Return, unchanged and with no pictures, the lines below from the very first through the one that contains "sul ruolo dei".

*Data provided:*
----------------------------------------

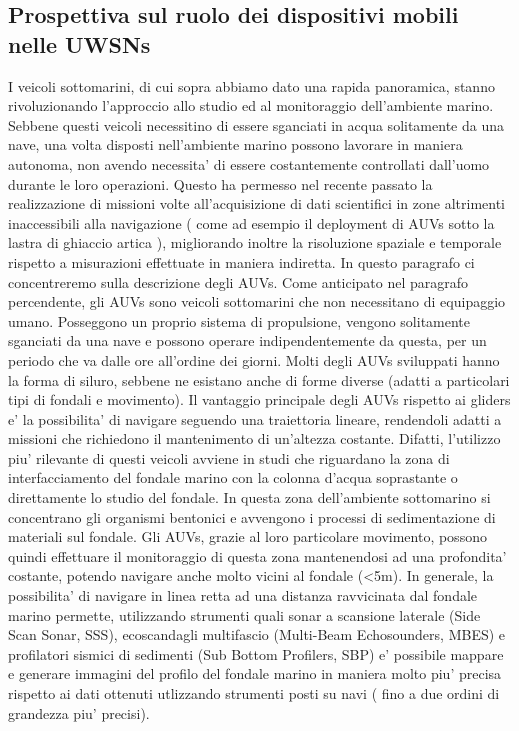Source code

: \subsection{Prospettiva sul ruolo dei dispositivi mobili nelle UWSNs}
I veicoli sottomarini, di cui sopra abbiamo dato una rapida panoramica, stanno rivoluzionando l'approccio allo studio ed al monitoraggio dell'ambiente marino. \newline Sebbene questi veicoli necessitino di essere sganciati in acqua solitamente da una nave, una volta disposti nell'ambiente marino possono lavorare in maniera autonoma, non avendo necessita' di essere costantemente controllati dall'uomo durante le loro operazioni. \newline Questo ha permesso nel recente passato la realizzazione di missioni volte all'acquisizione di dati scientifici in zone altrimenti inaccessibili alla navigazione ( come ad esempio il deployment di AUVs sotto la lastra di ghiaccio artica \cite{wadhams}), migliorando inoltre la risoluzione spaziale e temporale rispetto a misurazioni effettuate in maniera indiretta.\newline
In questo paragrafo ci concentreremo sulla descrizione degli AUVs.
Come anticipato nel paragrafo percendente, gli AUVs sono veicoli sottomarini che non necessitano di equipaggio umano. Posseggono un proprio sistema di propulsione, vengono solitamente sganciati da una nave e possono operare indipendentemente da questa, per un periodo che va dalle ore all'ordine dei giorni. Molti degli AUVs sviluppati hanno la forma di siluro, sebbene ne esistano anche di forme diverse (adatti a particolari tipi di fondali e movimento).\newline
Il vantaggio principale degli AUVs rispetto ai gliders e' la possibilita' di navigare seguendo una traiettoria lineare, rendendoli adatti a missioni che richiedono il mantenimento di un'altezza costante.
Difatti, l'utilizzo piu' rilevante di questi veicoli  avviene in studi che riguardano la zona di interfacciamento del fondale marino con la colonna d'acqua soprastante o direttamente lo studio del fondale.  In questa zona dell'ambiente sottomarino si concentrano gli organismi bentonici e avvengono i processi di sedimentazione di materiali sul fondale. 
Gli AUVs, grazie al loro particolare movimento, possono quindi effettuare il monitoraggio di questa zona mantenendosi ad una profondita' costante, potendo navigare anche molto vicini al fondale (<5m). \newline
In generale, la possibilita' di navigare in linea retta ad una distanza ravvicinata dal fondale marino permette, utilizzando strumenti quali sonar a scansione laterale (Side Scan Sonar, SSS), ecoscandagli multifascio (Multi-Beam Echosounders, MBES) e profilatori sismici di sedimenti (Sub Bottom Profilers, SBP) e' possibile mappare e generare immagini del profilo del fondale marino in maniera molto piu' precisa rispetto ai dati ottenuti utlizzando strumenti posti su navi ( fino a due ordini di grandezza piu' precisi). \newline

----------------------------------------

*Task output:*
Source code

: \subsection{Prospettiva sul ruolo dei dispositivi mobili nelle UWSNs}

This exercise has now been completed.